(Beginning of Records supplied)

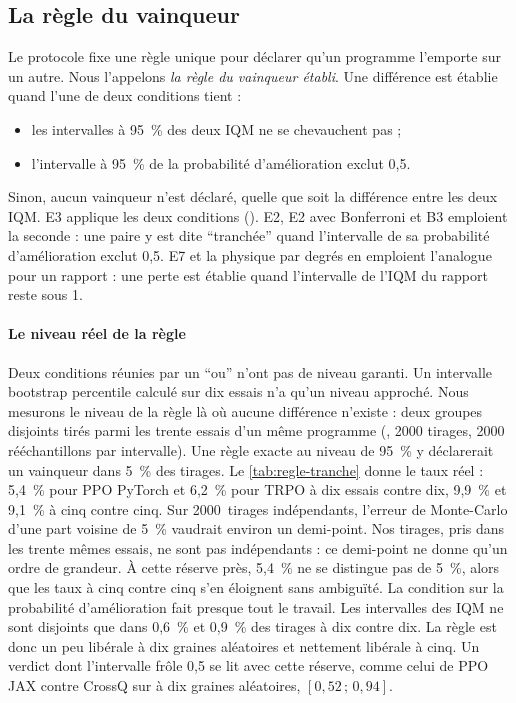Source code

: \subsection{La règle du vainqueur}\label{sec:regle}
Le protocole fixe une règle unique pour déclarer qu'un programme l'emporte sur un autre. Nous l'appelons
\emph{la règle du vainqueur établi}. Une différence est établie quand l'une de deux conditions tient :
\begin{itemize}
  \item les intervalles à 95~\% des deux IQM ne se chevauchent pas ;
  \item l'intervalle à 95~\% de la probabilité d'amélioration exclut 0,5.
\end{itemize}
Sinon, aucun vainqueur n'est déclaré, quelle que soit la différence entre les deux IQM. E3 applique les deux conditions
(). E2, E2 avec Bonferroni et B3 emploient la seconde : une paire y est dite \enquote{tranchée}
quand l'intervalle de sa probabilité d'amélioration exclut 0,5. E7 et la physique par degrés en emploient
l'analogue pour un rapport : une perte est établie quand l'intervalle de l'IQM du rapport reste sous 1.

\paragraph{Le niveau réel de la règle}
Deux conditions réunies par un \enquote{ou} n'ont pas de niveau garanti. Un intervalle bootstrap percentile
calculé sur dix essais n'a qu'un niveau approché. Nous mesurons le niveau de la règle là où aucune différence n'existe : deux groupes disjoints tirés parmi les trente essais d'un même
programme (, \num{2000} tirages, \num{2000} rééchantillons par
intervalle). Une règle exacte au niveau de 95~\% y déclarerait un vainqueur dans 5~\% des tirages. Le
\cref{tab:regle-tranche} donne le taux réel : 5,4~\% pour PPO PyTorch et 6,2~\% pour TRPO à dix essais contre
dix, 9,9~\% et 9,1~\% à cinq contre cinq. Sur \num{2000}~tirages indépendants, l'erreur de Monte-Carlo d'une part
voisine de 5~\% vaudrait environ un demi-point. Nos tirages, pris dans les trente mêmes essais, ne sont pas
indépendants : ce demi-point ne donne qu'un ordre de grandeur. À cette réserve près, 5,4~\% ne se distingue pas
de 5~\%, alors que les taux à cinq contre cinq s'en éloignent sans ambiguïté. La condition sur la
probabilité d'amélioration fait presque tout le travail. Les intervalles des IQM ne sont disjoints que dans
0,6~\% et 0,9~\% des tirages à dix contre dix. La règle est donc un peu libérale à dix graines aléatoires et
nettement libérale à cinq. Un verdict dont l'intervalle frôle 0,5 se lit avec cette réserve, comme celui de
PPO JAX contre CrossQ sur  à dix graines aléatoires, $[0{,}52\,;\,0{,}94]$.


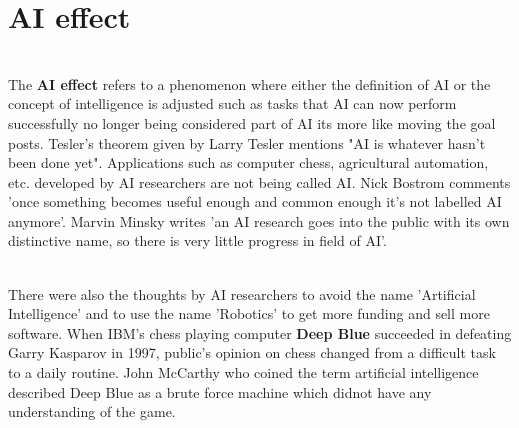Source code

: \documentclass{article}
\begin{document}
\section{AI effect}
\begin{paragraph}
\\
The \textbf{AI effect} refers to a phenomenon where either the definition of AI or the concept of intelligence is adjusted such as tasks that AI can now perform successfully no longer being considered part of AI its more like moving the goal posts. Tesler's theorem given by Larry Tesler mentions "AI is whatever hasn't been done yet". Applications such as computer chess,  agricultural automation, etc. developed by AI researchers are not being called AI. Nick Bostrom comments 'once something becomes useful enough and common enough it's not labelled AI anymore'. Marvin Minsky writes 'an AI research goes into the public with its own distinctive name, so there is very little progress in field of AI'.
\end{paragraph}
\begin{paragraph}
\\
There were also the thoughts by AI researchers to avoid the name 'Artificial Intelligence' and to use the name 'Robotics' to get more funding and sell more software. When IBM's chess playing computer \textbf{Deep Blue} succeeded in defeating Garry Kasparov in 1997, public's opinion on chess changed from a difficult task to a daily routine. John McCarthy who coined the term artificial intelligence described Deep Blue as a brute force machine which didnot have any understanding of the game.
\end{paragraph}
\end{document}
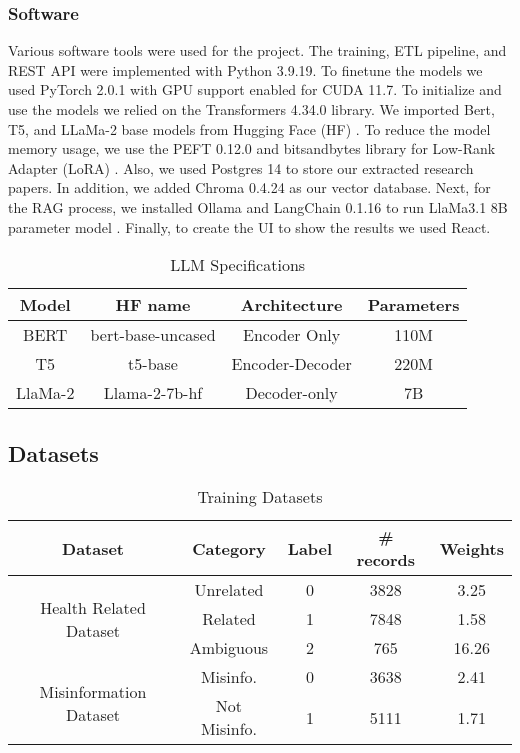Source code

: \subsubsection{Software}
Various software tools were used for the project. The training, ETL pipeline, and REST API were implemented with Python 3.9.19. To finetune the models we used PyTorch 2.0.1 with GPU support enabled for
CUDA 11.7. To initialize and use the models we relied on  the Transformers 4.34.0 library. We imported Bert, T5, and LLaMa-2 base models from Hugging Face (HF) \cite{huggingface}. To reduce the model memory usage, we use the PEFT 0.12.0 and bitsandbytes library for Low-Rank Adapter (LoRA) \cite{hu2021loralowrankadaptationlarge}. Also, we used Postgres 14 to store our extracted research papers. In addition, we added Chroma 0.4.24 as our vector database. Next, for the RAG process, we installed Ollama \cite{ollama} and LangChain 0.1.16 to run LlaMa3.1 8B parameter model \cite{touvron2023llamaopenefficientfoundation}. Finally, to create the UI to show the results we used React.

  \begin{table}[ht!]
\centering
\caption{LLM Specifications}
{\scriptsize
\begin{tabular}{||c | c | c | c||} 
 \hline
\textbf{Model} & \textbf{HF name} & \textbf{Architecture} & \textbf{Parameters} \\
 \hline
 BERT & bert-base-uncased & Encoder Only & 110M \\ 
 \hline
 T5 & t5-base & Encoder-Decoder & 220M \\
 \hline
 LlaMa-2 & Llama-2-7b-hf & Decoder-only & 7B \\
 \hline
\end{tabular}
}
\label{table:LLM}
\end{table}

\subsection{Datasets}

\begin{table}[H]
	\centering
	\caption{Training Datasets}
	{\scriptsize
	\begin{tabular}{||c | c | c | c | c||} 
		\hline
		\textbf{Dataset} &
		\textbf{Category} & \textbf{Label} & \textbf{\# records} & \textbf{Weights} \\
		\hline
		\multirow{3}{6.1em}{Health Related Dataset} & Unrelated & 0 & 3828 & 3.25  \\
		& Related & 1 & 7848 & 1.58  \\ 
		& Ambiguous & 2 & 765 & 16.26 \\
		\hline
		\multirow{2}{6.1em}{Misinformation Dataset} & Misinfo. & 0 & 3638 & 2.41\\ 
		& Not Misinfo. & 1 & 5111 & 1.71 \\
		\hline
	\end{tabular}
	}
	\label{table:dataset}
\end{table}

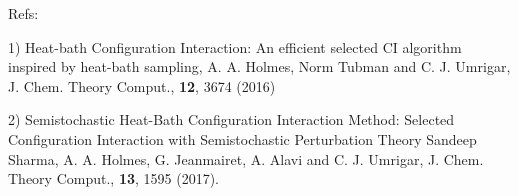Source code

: \documentclass[12pt,aps,prb,groupedaddress,amsmath,amssymb]{revtex4-1}
\begin{document}
\vskip 9mm
Refs:
\small


1) Heat-bath Configuration Interaction: An efficient selected CI algorithm inspired by heat-bath sampling,
A. A. Holmes, Norm Tubman and C. J. Umrigar, J. Chem. Theory Comput., {\bf 12}, 3674 (2016)

2) Semistochastic Heat-Bath Configuration Interaction Method:
Selected Configuration Interaction with Semistochastic Perturbation Theory
Sandeep Sharma, A. A. Holmes, G. Jeanmairet, A. Alavi and C. J. Umrigar, J. Chem. Theory Comput., {\bf 13}, 1595 (2017).
\end{document}
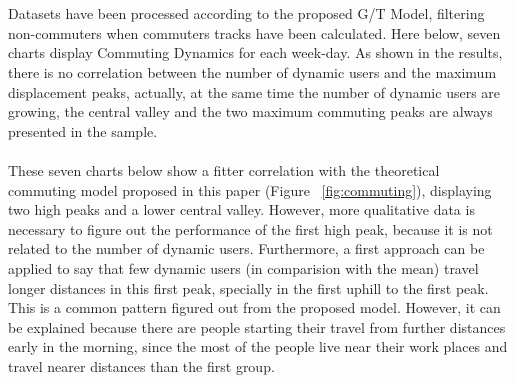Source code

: \\
\\
Datasets have been processed according to the proposed G/T Model, filtering non-commuters when commuters tracks have been calculated. Here below, seven charts display Commuting Dynamics for each week-day.
As shown in the results, there is no correlation between the number of dynamic users and the maximum displacement peaks, actually, at the same time the number of dynamic users are growing, the central valley and the two maximum commuting peaks are always presented in the sample.
\\
\\
These seven charts below show a fitter correlation with the theoretical commuting model proposed in this paper (Figure ~\ref{fig:commuting}), displaying two high peaks and a lower central valley. However, more qualitative data is necessary to figure out the performance of the first high peak, because it is not related to the number of dynamic users. Furthermore, a first approach can be applied to say that few dynamic users (in comparision with the mean) travel longer distances in this first peak, specially in  the first uphill to the first peak. This is a common pattern figured out from the proposed model. However, it can be explained because there are people starting their travel from further distances early in the morning, since the most of the people live near their work places and travel nearer distances than the first group.  

\newpage

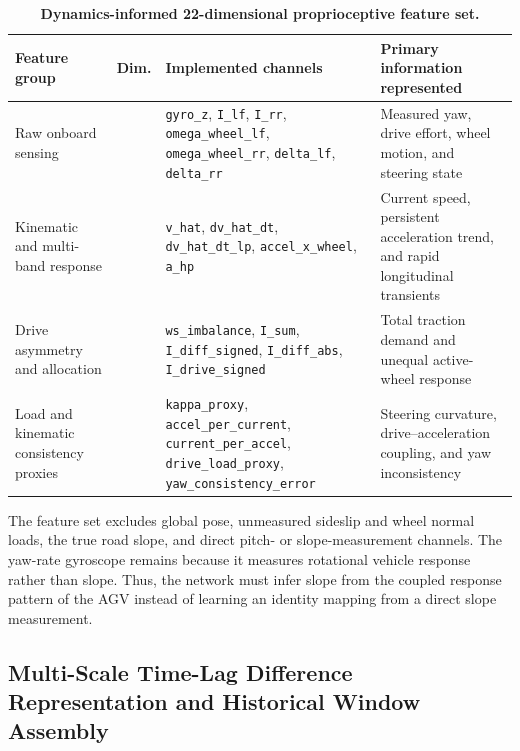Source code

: \documentclass{ieeeaccess}
\begin{document}
\begin{table}[!tbp]
\centering
\caption{\textbf{Dynamics-informed 22-dimensional proprioceptive feature set.}}
\label{tab:feature_contract_22d}
\setlength{\tabcolsep}{3pt}
\begin{tabular}{|>{\raggedright\arraybackslash}p{}|>{\centering\arraybackslash}p{}|>{\raggedright\arraybackslash}p{}|>{\raggedright\arraybackslash}p{}|}
\hline
Feature group & Dim. & Implemented channels & Primary information represented \\
\hline
Raw onboard sensing & 7 & \texttt{gyro\_z}, \texttt{I\_lf}, \texttt{I\_rr}, \texttt{omega\_wheel\_lf}, \texttt{omega\_wheel\_rr}, \texttt{delta\_lf}, \texttt{delta\_rr} & Measured yaw, drive effort, wheel motion, and steering state \\
Kinematic and multi-band response & 5 & \texttt{v\_hat}, \texttt{dv\_hat\_dt}, \texttt{dv\_hat\_dt\_lp}, \texttt{accel\_x\_wheel}, \texttt{a\_hp} & Current speed, persistent acceleration trend, and rapid longitudinal transients \\
Drive asymmetry and allocation & 5 & \texttt{ws\_imbalance}, \texttt{I\_sum}, \texttt{I\_diff\_signed}, \texttt{I\_diff\_abs}, \texttt{I\_drive\_signed} & Total traction demand and unequal active-wheel response \\
Load and kinematic consistency proxies & 5 & \texttt{kappa\_proxy}, \texttt{accel\_per\_current}, \texttt{current\_per\_accel}, \texttt{drive\_load\_proxy}, \texttt{yaw\_consistency\_error} & Steering curvature, drive--acceleration coupling, and yaw inconsistency \\
\hline
\end{tabular}
\end{table}

The feature set excludes global pose, unmeasured sideslip and wheel normal loads, the true road slope, and direct pitch- or slope-measurement channels. The yaw-rate gyroscope remains because it measures rotational vehicle response rather than slope. Thus, the network must infer slope from the coupled response pattern of the AGV instead of learning an identity mapping from a direct slope measurement.

\subsection{Multi-Scale Time-Lag Difference Representation and Historical Window Assembly}
\end{document}
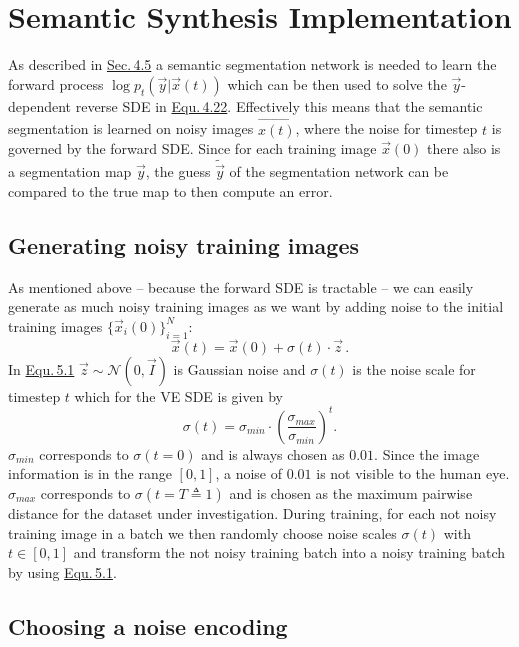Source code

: \section{Semantic Synthesis Implementation} 
As described in \hyperref[sec:4.5]{Sec.\,4.5} a semantic segmentation network is needed to learn the forward process $\log p_t(\vec{y}|\vec{x}(t))$ which can be then used to solve the $\vec{y}$-dependent reverse SDE in \hyperref[equ:4.22]{Equ.\,4.22}. Effectively this means that the semantic segmentation is learned on noisy images $\vec{x(t)}$, where the noise for timestep $t$ is governed by the forward SDE. Since for each training image $\vec{x}(0)$ there also is a segmentation map $\vec{y}$, the guess $\tilde{\vec{y}}$ of the segmentation network can be compared to the true map to then compute an error. 

\subsection{Generating noisy training images}

As mentioned above – because the forward SDE is tractable – we can easily generate as much noisy training images as we want by adding noise to the initial training images $\{\vec{x}_i(0)\}_{i=1}^N$:
%
\begin{equation} \label{equ:5.1}
    \vec{x}(t)=\vec{x}(0)+\sigma(t)\cdot\vec{z}\,.
\end{equation}
%
In \hyperref[equ:5.1]{Equ.\,5.1} $\vec{z}\sim\mathcal{N}(0, \vec{I})$ is Gaussian noise and $\sigma(t)$ is the noise scale for timestep $t$ which for the VE SDE is given by
%
\begin{equation} \label{5.2}
    \sigma(t)=\sigma_{min}\cdot\left(\frac{\sigma_{max}}{\sigma_{min}}\right)^t.
\end{equation}
%
$\sigma_{min}$ corresponds to $\sigma(t=0)$ and is always chosen as $0.01$. Since the image information is in the range $[0,1]$, a noise of $0.01$ is not visible to the human eye. $\sigma_{max}$ corresponds to $\sigma(t=T\triangleq1)$ and is chosen as the maximum pairwise distance for the dataset under investigation. During training, for each not noisy training image in a batch we then randomly choose noise scales $\sigma(t)$ with $t\in[0,1]$ and transform the not noisy training batch into a noisy training batch by using \hyperref[equ:5.1]{Equ.\,5.1}.

\subsection{Choosing a noise encoding}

(End of Records supplied)

### What you have to do
What this exercise asks for is every line of the data above with the word "Decoder".

### Your solution
 T5 & t5-base & Encoder-Decoder & 220M \\
 LlaMa-2 & Llama-2-7b-hf & Decoder-only & 7B \\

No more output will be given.